- RECORDED DATA
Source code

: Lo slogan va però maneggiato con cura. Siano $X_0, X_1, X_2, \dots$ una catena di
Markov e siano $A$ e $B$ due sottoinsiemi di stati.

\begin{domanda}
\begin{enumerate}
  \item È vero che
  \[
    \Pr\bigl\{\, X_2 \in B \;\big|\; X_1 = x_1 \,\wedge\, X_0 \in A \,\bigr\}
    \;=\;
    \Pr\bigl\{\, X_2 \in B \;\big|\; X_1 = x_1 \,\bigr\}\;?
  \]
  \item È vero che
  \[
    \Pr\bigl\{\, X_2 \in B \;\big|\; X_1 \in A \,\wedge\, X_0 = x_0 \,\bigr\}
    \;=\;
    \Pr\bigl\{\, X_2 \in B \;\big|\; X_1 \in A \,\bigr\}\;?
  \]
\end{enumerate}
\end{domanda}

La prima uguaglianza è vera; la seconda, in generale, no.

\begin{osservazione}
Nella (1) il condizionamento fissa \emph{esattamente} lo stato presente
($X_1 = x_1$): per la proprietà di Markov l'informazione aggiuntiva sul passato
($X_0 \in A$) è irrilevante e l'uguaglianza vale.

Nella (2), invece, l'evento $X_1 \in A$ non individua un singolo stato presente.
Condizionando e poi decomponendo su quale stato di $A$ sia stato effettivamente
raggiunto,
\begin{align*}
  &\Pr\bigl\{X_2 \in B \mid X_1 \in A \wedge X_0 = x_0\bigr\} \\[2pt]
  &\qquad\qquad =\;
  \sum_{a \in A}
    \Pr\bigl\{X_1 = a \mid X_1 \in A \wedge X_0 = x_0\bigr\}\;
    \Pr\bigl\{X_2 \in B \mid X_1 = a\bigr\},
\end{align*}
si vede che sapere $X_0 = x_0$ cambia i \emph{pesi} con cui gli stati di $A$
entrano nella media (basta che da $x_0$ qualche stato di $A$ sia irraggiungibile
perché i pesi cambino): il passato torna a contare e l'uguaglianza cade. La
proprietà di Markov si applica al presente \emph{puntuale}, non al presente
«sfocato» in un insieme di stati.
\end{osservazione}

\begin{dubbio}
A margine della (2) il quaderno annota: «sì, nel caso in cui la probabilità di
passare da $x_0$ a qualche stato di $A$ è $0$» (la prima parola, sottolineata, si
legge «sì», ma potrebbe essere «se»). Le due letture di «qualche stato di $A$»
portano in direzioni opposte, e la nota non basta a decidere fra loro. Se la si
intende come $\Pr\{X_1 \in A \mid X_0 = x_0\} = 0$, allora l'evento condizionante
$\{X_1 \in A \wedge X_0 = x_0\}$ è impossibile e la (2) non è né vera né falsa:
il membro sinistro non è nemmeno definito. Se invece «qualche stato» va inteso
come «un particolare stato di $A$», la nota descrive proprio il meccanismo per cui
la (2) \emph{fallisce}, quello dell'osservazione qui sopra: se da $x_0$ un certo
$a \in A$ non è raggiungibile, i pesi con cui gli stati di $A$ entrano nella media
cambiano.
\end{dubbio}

- ABOUT THIS TASK
Repeat the records above exactly, leaving none out.

- ANSWER
Source code

: Lo slogan va però maneggiato con cura. Siano $X_0, X_1, X_2, \dots$ una catena di
Markov e siano $A$ e $B$ due sottoinsiemi di stati.

\begin{domanda}
\begin{enumerate}
  \item È vero che
  \[
    \Pr\bigl\{\, X_2 \in B \;\big|\; X_1 = x_1 \,\wedge\, X_0 \in A \,\bigr\}
    \;=\;
    \Pr\bigl\{\, X_2 \in B \;\big|\; X_1 = x_1 \,\bigr\}\;?
  \]
  \item È vero che
  \[
    \Pr\bigl\{\, X_2 \in B \;\big|\; X_1 \in A \,\wedge\, X_0 = x_0 \,\bigr\}
    \;=\;
    \Pr\bigl\{\, X_2 \in B \;\big|\; X_1 \in A \,\bigr\}\;?
  \]
\end{enumerate}
\end{domanda}

La prima uguaglianza è vera; la seconda, in generale, no.

\begin{osservazione}
Nella (1) il condizionamento fissa \emph{esattamente} lo stato presente
($X_1 = x_1$): per la proprietà di Markov l'informazione aggiuntiva sul passato
($X_0 \in A$) è irrilevante e l'uguaglianza vale.

Nella (2), invece, l'evento $X_1 \in A$ non individua un singolo stato presente.
Condizionando e poi decomponendo su quale stato di $A$ sia stato effettivamente
raggiunto,
\begin{align*}
  &\Pr\bigl\{X_2 \in B \mid X_1 \in A \wedge X_0 = x_0\bigr\} \\[2pt]
  &\qquad\qquad =\;
  \sum_{a \in A}
    \Pr\bigl\{X_1 = a \mid X_1 \in A \wedge X_0 = x_0\bigr\}\;
    \Pr\bigl\{X_2 \in B \mid X_1 = a\bigr\},
\end{align*}
si vede che sapere $X_0 = x_0$ cambia i \emph{pesi} con cui gli stati di $A$
entrano nella media (basta che da $x_0$ qualche stato di $A$ sia irraggiungibile
perché i pesi cambino): il passato torna a contare e l'uguaglianza cade. La
proprietà di Markov si applica al presente \emph{puntuale}, non al presente
«sfocato» in un insieme di stati.
\end{osservazione}

\begin{dubbio}
A margine della (2) il quaderno annota: «sì, nel caso in cui la probabilità di
passare da $x_0$ a qualche stato di $A$ è $0$» (la prima parola, sottolineata, si
legge «sì», ma potrebbe essere «se»). Le due letture di «qualche stato di $A$»
portano in direzioni opposte, e la nota non basta a decidere fra loro. Se la si
intende come $\Pr\{X_1 \in A \mid X_0 = x_0\} = 0$, allora l'evento condizionante
$\{X_1 \in A \wedge X_0 = x_0\}$ è impossibile e la (2) non è né vera né falsa:
il membro sinistro non è nemmeno definito. Se invece «qualche stato» va inteso
come «un particolare stato di $A$», la nota descrive proprio il meccanismo per cui
la (2) \emph{fallisce}, quello dell'osservazione qui sopra: se da $x_0$ un certo
$a \in A$ non è raggiungibile, i pesi con cui gli stati di $A$ entrano nella media
cambiano.
\end{dubbio}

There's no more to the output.